Most experimental studies are in a hurry to produce results. Therefore, time is not by their side. However, an intriguing conservation experiment went through a lawsuit after which it was forgotten. Nonetheless, its authors returned to it after several years to observe any signs of change. What they discovered was a luxuriant forest instead of a wasteland with dying nature. The secret to this transformation seems to be dumped orange peels.

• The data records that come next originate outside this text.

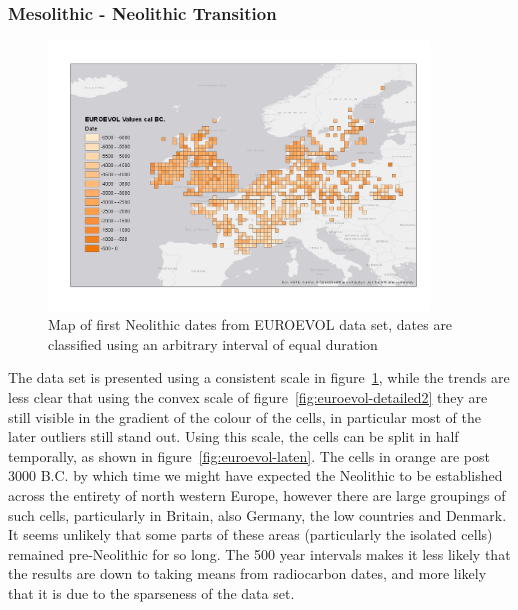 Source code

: \subsubsection{Mesolithic - Neolithic Transition}
\begin{figure}
\begin{center}
	\includegraphics[width=0.9\textwidth]{figures/euroevol-values}
\end{center}
  \caption{Map of first Neolithic dates from EUROEVOL data set, dates are classified using an arbitrary interval of equal duration}
  \label{fig:euroevol-all}
\end{figure}

The data set is presented using a consistent scale in figure~\ref{fig:euroevol-all}, while the trends are less clear that using the convex scale of figure~\ref{fig:euroevol-detailed2} they are still visible in the gradient of the colour of the cells, in particular most of the later outliers still stand out. Using this scale, the cells can be split in half temporally, as shown in figure~\ref{fig:euroevol-laten}. The cells in orange are post 3000 B.C. by which time we might have expected the Neolithic to be established across the entirety of north western Europe, however there are large groupings of such cells, particularly in Britain, also Germany, the low countries and Denmark. It seems unlikely that some parts of these areas (particularly the isolated cells) remained pre-Neolithic for so long. The 500 year intervals makes it less likely that the results are down to taking means from radiocarbon dates, and more likely that it is due to the sparseness of the data set.

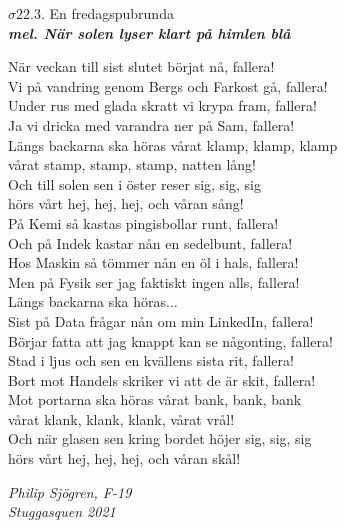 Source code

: \documentclass[a6paper,10pt]{article}
\newcommand{\mel}[1]{\small\textbf{\textit{mel. #1 \\}}}
\begin{document}
\setlength{\oddsidemargin}{-0.47in}

\begin{center}
\Large $\sigma22.3$. En fredagspubrunda\\
\mel{När solen lyser klart på himlen blå} 
\end{center}

När veckan till sist slutet börjat nå, fallera!\\
Vi på vandring genom Bergs och Farkost gå, fallera!\\
Under rus med glada skratt vi krypa fram, fallera!\\
Ja vi dricka med varandra ner på Sam, fallera!
\vspace{5pt}\\
Längs backarna ska höras vårat klamp, klamp, klamp\\
vårat stamp, stamp, stamp, natten lång!\\
Och till solen sen i öster reser sig, sig, sig\\
hörs vårt hej, hej, hej, och våran sång!
\vspace{5pt}\\
På Kemi så kastas pingisbollar runt, fallera!\\
Och på Indek kastar nån en sedelbunt, fallera!\\
Hos Maskin så tömmer nån en öl i hals, fallera!\\
Men på Fysik ser jag faktiskt ingen alls, fallera!
\vspace{5pt}\\
Längs backarna ska höras...
\vspace{5pt}\\
Sist på Data frågar nån om min LinkedIn, fallera!\\
Börjar fatta att jag knappt kan se någonting, fallera!\\
Stad i ljus och sen en kvällens sista rit, fallera!\\
Bort mot Handels skriker vi att de är skit, fallera!
\vspace{5pt}\\
Mot portarna ska höras vårat bank, bank, bank\\
vårat klank, klank, klank, vårat vrål!\\
Och när glasen sen kring bordet höjer sig, sig, sig\\
hörs vårt hej, hej, hej, och våran skål!\\


\begin{flushright}
\textit{Philip Sjögren, F-19 \\Stuggasquen 2021}
\end{flushright}
\end{document}
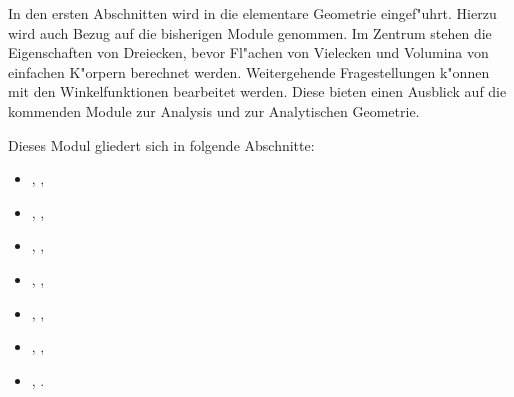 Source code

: 

\Mtikzexternalize

\MSetSubject{\MINTMathematics}




\begin{MSectionStart}

In den ersten Abschnitten wird in die elementare Geometrie eingef"uhrt. 
Hierzu wird auch Bezug auf die bisherigen Module genommen. Im Zentrum stehen 
die Eigenschaften von Dreiecken, bevor Fl"achen von Vielecken und Volumina 
von einfachen K"orpern berechnet werden.
Weitergehende Fragestellungen k"onnen mit den Winkelfunktionen bearbeitet
werden. Diese bieten einen Ausblick auf die kommenden Module zur Analysis
und zur Analytischen Geometrie.

Dieses Modul gliedert sich in folgende Abschnitte:

\begin{itemize}
\item{, ,}
\item{, ,}
\item{, ,}
\item{, ,}
\item{, ,}
\item{, ,}
\item{, .}
\end{itemize}

\end{MSectionStart}

\newcommand{\MGeoAbstand}[2]{\ensuremath{[\overline{#1#2}]}}
\newcommand{\MGeoGerade}[2]{\ensuremath{#1#2}}
\newcommand{\MGeoStrecke}[2]{\ensuremath{\overline{#1#2}}}

\newcommand{\MGeoDreieck}[3]{\ensuremath{#1#2#3}}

Within Six Months, the Dumped Orange Peels Formed a Rich Layer of Organic Fertilizer over the Wasteland
In the mid-1990s, a team of researchers enrolled in a mission to find a cure for wastelands. Such barren spots lost their regenerative powers for various reasons to grow a forest. Therefore, they started off by asking a juice company called Del Oro to select a barren pasture in Costa Rica as the site to unload 1,000 trucks of 12,000 tones of orange waste.
While Princeton researchers Winnie Hallwachs and Daniel Janzen received tons of raw materials for their research, the company paid nothing to discard its waste. The land measured 3 acres of barren soil with seldom green spots on it. However, the experiment didn’t manage to survive more than two years.
Within six months, the dumped orange peels turned into a thick layer of organic fertilizer that covered the entire wasteland. However, the site presented itself not so charming for human’s senses. The material was gross but perfect for fly larvae.
A Judge Ordered the Evacuation of the Site which Remained Unaltered for 15 Years
A lawsuit followed the experiment as the location was in the proximity of the Guanacaste Conservation Area. Del Oro donated this land to the national park. Therefore, rival juice manufacturer TicoFruit sued Del Oro for defiling a national park. The Supreme Court ruled to address these allegations.
As a consequence, the experiment fell into oblivion for 15 years. In 2013, another Princeton ecologist Timothy Treuer visited the location for other matters. However, the only problem he encountered was finding the former wasteland. In its place, there was a luxurious vine-filled jungle.
Treuer’s team compared the Costa Rica former wasteland to a nearby control area which didn’t receive the orange peel treatment. The differences were obvious. However, scientists have now a new quest. They need to find out what exactly caused the dumped orange peels to regenerate a barren land in just 16 years.